De la dextérité physique et intellectuelle ?

Rien ne saurait rester.
De ceux qui nous promettent amour et réussite ?
Plus un mot ne résonnera au sortir du chemin.

Les regards amicaux disparaîtront sans faillir,
l’un après l’autre, ils s’éteindront.
Sur le chemin de moins, nul ne peut s’enfuir.
Les virages et les parallèles sont des mirages
ondulants sous le poids de la chaleur des émulations.

Sur le chemin de moins, aucune défection.

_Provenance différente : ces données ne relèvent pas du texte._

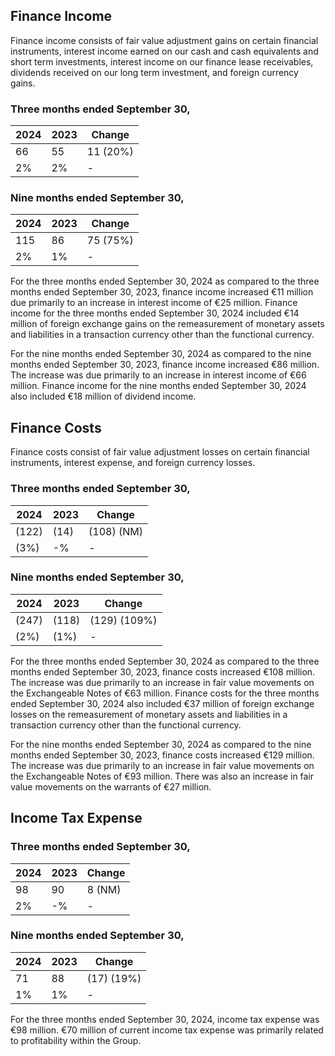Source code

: ## Finance Income

Finance income consists of fair value adjustment gains on certain financial instruments, interest income earned on our cash and cash equivalents and short term investments, interest income on our finance lease receivables, dividends received on our long term investment, and foreign currency gains.

### Three months ended September 30,
| 2024 | 2023 | Change | 
|------|------|--------|
| 66 | 55 | 11 (20%) |
| 2% | 2% | - |

### Nine months ended September 30,
| 2024 | 2023 | Change |
|------|------|--------|
| 115 | 86 | 75 (75%) |
| 2% | 1% | - |

For the three months ended September 30, 2024 as compared to the three months ended September 30, 2023, finance income increased €11 million due primarily to an increase in interest income of €25 million. Finance income for the three months ended September 30, 2024 included €14 million of foreign exchange gains on the remeasurement of monetary assets and liabilities in a transaction currency other than the functional currency.

For the nine months ended September 30, 2024 as compared to the nine months ended September 30, 2023, finance income increased €86 million. The increase was due primarily to an increase in interest income of €66 million. Finance income for the nine months ended September 30, 2024 also included €18 million of dividend income.

## Finance Costs

Finance costs consist of fair value adjustment losses on certain financial instruments, interest expense, and foreign currency losses.

### Three months ended September 30,
| 2024 | 2023 | Change |
|------|------|--------|
| (122) | (14) | (108) (NM) |
| (3%) | -% | - |

### Nine months ended September 30,
| 2024 | 2023 | Change |
|------|------|--------|
| (247) | (118) | (129) (109%) |
| (2%) | (1%) | - |

For the three months ended September 30, 2024 as compared to the three months ended September 30, 2023, finance costs increased €108 million. The increase was due primarily to an increase in fair value movements on the Exchangeable Notes of €63 million. Finance costs for the three months ended September 30, 2024 also included €37 million of foreign exchange losses on the remeasurement of monetary assets and liabilities in a transaction currency other than the functional currency.

For the nine months ended September 30, 2024 as compared to the nine months ended September 30, 2023, finance costs increased €129 million. The increase was due primarily to an increase in fair value movements on the Exchangeable Notes of €93 million. There was also an increase in fair value movements on the warrants of €27 million.

## Income Tax Expense

### Three months ended September 30,
| 2024 | 2023 | Change |
|------|------|--------|
| 98 | 90 | 8 (NM) |
| 2% | -% | - |

### Nine months ended September 30,
| 2024 | 2023 | Change |
|------|------|--------|
| 71 | 88 | (17) (19%) |
| 1% | 1% | - |

For the three months ended September 30, 2024, income tax expense was €98 million. €70 million of current income tax expense was primarily related to profitability within the Group.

Et pourtant, au cœur même de ce sentier de sécheresse,
il nous faut chevaucher le vent

Prendre le souffle pour monture
Et sous l’élan de l’encolure,
laisser le sable du chemin
S’éparpiller aux quatre coins

et voir alors dans le sentier,
l’œil de la mort qui nous regarde
une inversion équivalente.
Et, sans cligner, se voir frémir
et converser avec les âmes frémissantes.
Entendre les discours amplifiés des auto proclamés,
convaincre et convertir, acheter, divertir
Par-delà les corps asséchés, les âmes affolées
Sans y croire vraiment.

Empli de pur, vide de temps,
l’œil de la mort enlace tout.

L’œil de l’amour embrasse encore
et pour toujours.

L’Hannya Shingyo n’est pas un austère flux japonais que l’on marmonne avec un flegme ostentatoire.
Souvent récité comme un froid constat du vide, cela ne peut suffire à lever le couvercle du coffre au trésor.
Si le sutra de la grande sagesse est aussi appelé sutra du cœur, c’est qu’il en est un cri.

Depuis ce cœur jaillit une grande joie dont les enchaînements monosyllabiques sont les perles ruisselantes.
C’est la joie du libéré qui a su voir au-delà de ce qui se donne à voir. Cet élan de libération nous transporte sur une onde de bonheur.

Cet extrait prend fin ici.